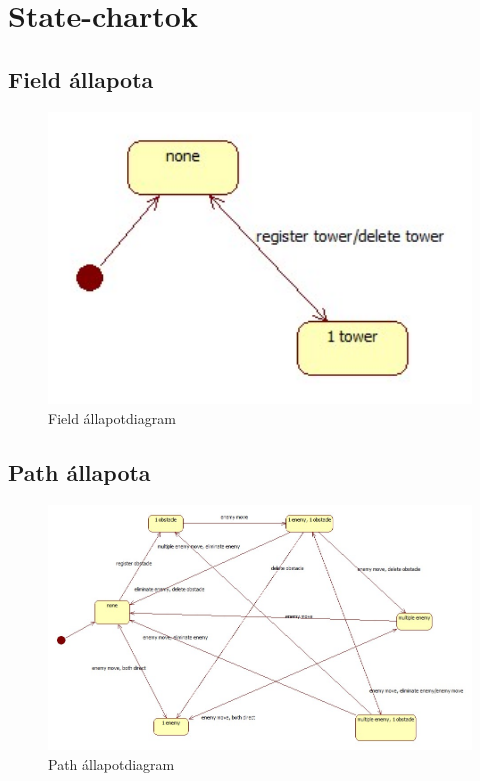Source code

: \section{State-chartok}
\subsection{Field állapota}
\begin{figure}[H]
\begin{center}
\includegraphics[width=17cm]{chapters/chapter03/images/StatechartDiagram_Field.jpg}
\caption{Field állapotdiagram}
\label{fig:Field_állapotdiagram}
\end{center}
\end{figure}

\subsection{Path állapota}
\begin{figure}[H]
\begin{center}
\includegraphics[width=17cm]{chapters/chapter03/images/StatechartDiagram_Path.jpg}
\caption{Path állapotdiagram}
\label{fig:Path_állapotdiagram}
\end{center}
\end{figure}
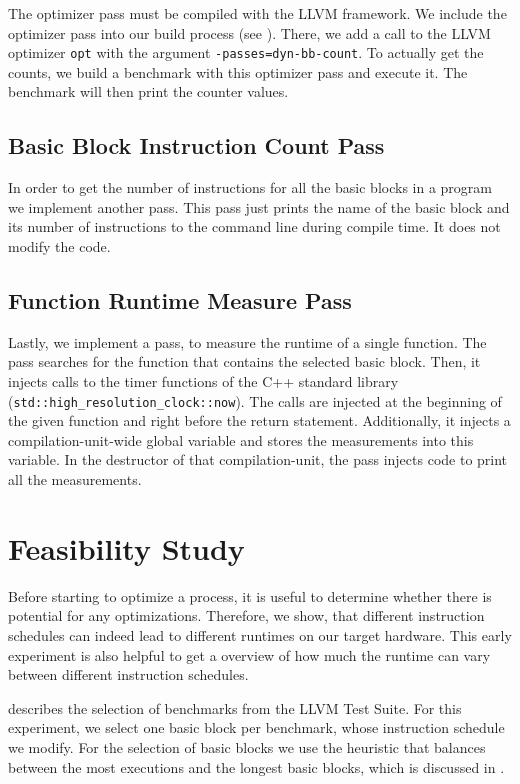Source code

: The optimizer pass must be compiled with the LLVM framework.
We include the optimizer pass into our build process (see ).
There, we add a call to the LLVM optimizer \lstinline{opt} with the argument \mbox{\lstinline{-passes=dyn-bb-count}}.
To actually get the counts, we build a benchmark with this optimizer pass and execute it.
The benchmark will then print the counter values.

\subsection{Basic Block Instruction Count Pass}
\label{sec:approach:instr-count}
In order to get the number of instructions for all the basic blocks in a program we implement another pass.
This pass just prints the name of the basic block and its number of instructions to the command line during compile time.
It does not modify the code.

\subsection{Function Runtime Measure Pass}
Lastly, we implement a pass, to measure the runtime of a single function.
The pass searches for the function that contains the selected basic block.
Then, it injects calls to the timer functions of the C++ standard library (\lstinline|std::high_resolution_clock::now|).
The calls are injected at the beginning of the given function and right before the return statement.
Additionally, it injects a compilation-unit-wide global variable and stores the measurements into this variable.
In the destructor of that compilation-unit, the pass injects code to print all the measurements.

\section{Feasibility Study}
\label{sec:eval:validation}
Before starting to optimize a process, it is useful to determine whether there is potential for any optimizations.
Therefore, we show, that different instruction schedules can indeed lead to different runtimes on our target hardware.
This early experiment is also helpful to get a overview of how much the runtime can vary between different instruction schedules.

 describes the selection of benchmarks from the LLVM Test Suite.
For this experiment, we select one basic block per benchmark, whose instruction schedule we modify.
For the selection of basic blocks we use the heuristic that balances between the most executions and the longest basic blocks, which is discussed in .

* **What is needed**:
Everything from the line containing "In the destructor" to the end of the listing above must be returned exactly. Both end lines belong in it.

* **Output for this task**:
In the destructor of that compilation-unit, the pass injects code to print all the measurements.

\section{Feasibility Study}
\label{sec:eval:validation}
Before starting to optimize a process, it is useful to determine whether there is potential for any optimizations.
Therefore, we show, that different instruction schedules can indeed lead to different runtimes on our target hardware.
This early experiment is also helpful to get a overview of how much the runtime can vary between different instruction schedules.

 describes the selection of benchmarks from the LLVM Test Suite.
For this experiment, we select one basic block per benchmark, whose instruction schedule we modify.
For the selection of basic blocks we use the heuristic that balances between the most executions and the longest basic blocks, which is discussed in .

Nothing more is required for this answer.